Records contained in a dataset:
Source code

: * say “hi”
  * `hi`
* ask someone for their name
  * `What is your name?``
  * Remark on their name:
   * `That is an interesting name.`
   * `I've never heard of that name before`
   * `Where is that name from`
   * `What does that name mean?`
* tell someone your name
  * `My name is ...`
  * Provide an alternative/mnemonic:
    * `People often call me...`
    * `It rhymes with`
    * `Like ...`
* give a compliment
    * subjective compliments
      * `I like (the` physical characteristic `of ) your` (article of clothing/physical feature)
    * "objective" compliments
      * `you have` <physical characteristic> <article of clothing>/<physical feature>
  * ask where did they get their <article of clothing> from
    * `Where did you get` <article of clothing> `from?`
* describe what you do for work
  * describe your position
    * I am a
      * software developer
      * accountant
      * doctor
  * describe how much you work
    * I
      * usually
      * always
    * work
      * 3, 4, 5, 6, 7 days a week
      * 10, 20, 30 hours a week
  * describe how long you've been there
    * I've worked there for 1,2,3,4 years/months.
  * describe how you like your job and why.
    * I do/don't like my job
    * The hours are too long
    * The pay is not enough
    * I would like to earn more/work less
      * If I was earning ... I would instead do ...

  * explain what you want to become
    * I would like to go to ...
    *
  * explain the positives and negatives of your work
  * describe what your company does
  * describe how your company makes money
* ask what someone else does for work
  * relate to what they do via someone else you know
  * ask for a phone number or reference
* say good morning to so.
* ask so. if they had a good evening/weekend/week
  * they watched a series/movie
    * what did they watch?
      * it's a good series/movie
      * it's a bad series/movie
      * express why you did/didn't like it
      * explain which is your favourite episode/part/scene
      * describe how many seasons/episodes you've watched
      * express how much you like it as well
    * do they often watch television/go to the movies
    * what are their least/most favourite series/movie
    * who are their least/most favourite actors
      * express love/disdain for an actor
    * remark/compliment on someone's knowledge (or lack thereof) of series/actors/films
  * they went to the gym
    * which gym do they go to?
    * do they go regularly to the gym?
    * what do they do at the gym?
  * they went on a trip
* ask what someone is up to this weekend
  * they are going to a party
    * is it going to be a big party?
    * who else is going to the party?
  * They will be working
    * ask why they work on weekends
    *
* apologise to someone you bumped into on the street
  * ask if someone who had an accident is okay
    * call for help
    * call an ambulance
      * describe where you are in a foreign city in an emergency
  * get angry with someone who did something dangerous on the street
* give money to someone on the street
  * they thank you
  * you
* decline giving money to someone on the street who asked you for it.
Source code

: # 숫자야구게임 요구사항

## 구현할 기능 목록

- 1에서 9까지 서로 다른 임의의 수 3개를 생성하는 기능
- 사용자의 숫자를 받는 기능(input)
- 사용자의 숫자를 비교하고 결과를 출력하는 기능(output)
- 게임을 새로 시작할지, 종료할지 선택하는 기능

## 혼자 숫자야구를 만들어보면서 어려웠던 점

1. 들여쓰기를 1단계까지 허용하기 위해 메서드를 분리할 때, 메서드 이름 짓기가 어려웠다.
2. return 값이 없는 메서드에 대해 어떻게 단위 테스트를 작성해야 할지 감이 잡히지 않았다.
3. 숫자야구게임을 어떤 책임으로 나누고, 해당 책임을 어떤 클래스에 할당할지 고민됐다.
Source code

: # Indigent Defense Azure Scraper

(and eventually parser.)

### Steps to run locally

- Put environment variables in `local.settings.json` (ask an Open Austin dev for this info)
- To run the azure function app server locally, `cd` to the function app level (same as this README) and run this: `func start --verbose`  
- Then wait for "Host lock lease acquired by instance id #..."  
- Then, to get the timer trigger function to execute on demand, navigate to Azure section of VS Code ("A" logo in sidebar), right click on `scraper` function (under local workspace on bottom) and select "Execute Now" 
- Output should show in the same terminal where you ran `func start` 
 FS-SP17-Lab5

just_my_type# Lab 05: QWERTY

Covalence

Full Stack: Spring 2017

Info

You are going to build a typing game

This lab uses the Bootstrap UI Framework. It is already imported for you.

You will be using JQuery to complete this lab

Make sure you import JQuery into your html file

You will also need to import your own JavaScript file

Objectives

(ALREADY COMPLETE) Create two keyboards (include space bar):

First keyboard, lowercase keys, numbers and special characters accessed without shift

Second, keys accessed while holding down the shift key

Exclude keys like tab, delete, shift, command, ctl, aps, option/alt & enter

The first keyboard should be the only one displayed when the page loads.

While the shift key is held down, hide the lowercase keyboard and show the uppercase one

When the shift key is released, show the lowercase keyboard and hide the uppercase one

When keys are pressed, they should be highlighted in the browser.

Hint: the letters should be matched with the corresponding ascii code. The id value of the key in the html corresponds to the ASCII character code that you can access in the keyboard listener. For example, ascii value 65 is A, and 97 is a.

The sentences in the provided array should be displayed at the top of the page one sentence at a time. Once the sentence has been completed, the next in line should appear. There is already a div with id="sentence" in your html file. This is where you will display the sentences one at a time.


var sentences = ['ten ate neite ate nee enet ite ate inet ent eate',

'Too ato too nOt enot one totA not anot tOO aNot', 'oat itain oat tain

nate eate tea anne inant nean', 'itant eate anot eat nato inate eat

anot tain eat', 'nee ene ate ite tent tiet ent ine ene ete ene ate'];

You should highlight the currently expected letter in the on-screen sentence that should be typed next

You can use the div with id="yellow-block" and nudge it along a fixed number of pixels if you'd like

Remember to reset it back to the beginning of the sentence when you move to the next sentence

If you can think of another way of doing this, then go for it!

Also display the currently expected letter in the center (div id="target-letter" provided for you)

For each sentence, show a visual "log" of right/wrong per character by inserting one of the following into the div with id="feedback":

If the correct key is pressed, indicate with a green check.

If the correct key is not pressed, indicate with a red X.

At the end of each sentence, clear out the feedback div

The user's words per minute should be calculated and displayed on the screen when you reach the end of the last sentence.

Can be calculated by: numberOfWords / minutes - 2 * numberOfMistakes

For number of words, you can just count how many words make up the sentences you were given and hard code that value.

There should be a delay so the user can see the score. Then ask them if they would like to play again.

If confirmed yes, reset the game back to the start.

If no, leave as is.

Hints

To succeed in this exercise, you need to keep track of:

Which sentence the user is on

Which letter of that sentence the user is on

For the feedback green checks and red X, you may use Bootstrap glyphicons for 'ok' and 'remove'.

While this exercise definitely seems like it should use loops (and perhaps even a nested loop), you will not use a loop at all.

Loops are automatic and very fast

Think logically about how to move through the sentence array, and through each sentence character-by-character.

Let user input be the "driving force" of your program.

Instructions to follow:
Every line in the records above that contains the word "green" should be copied out.

Task answer:
If the correct key is pressed, indicate with a green check.
For the feedback green checks and red X, you may use Bootstrap glyphicons for 'ok' and 'remove'.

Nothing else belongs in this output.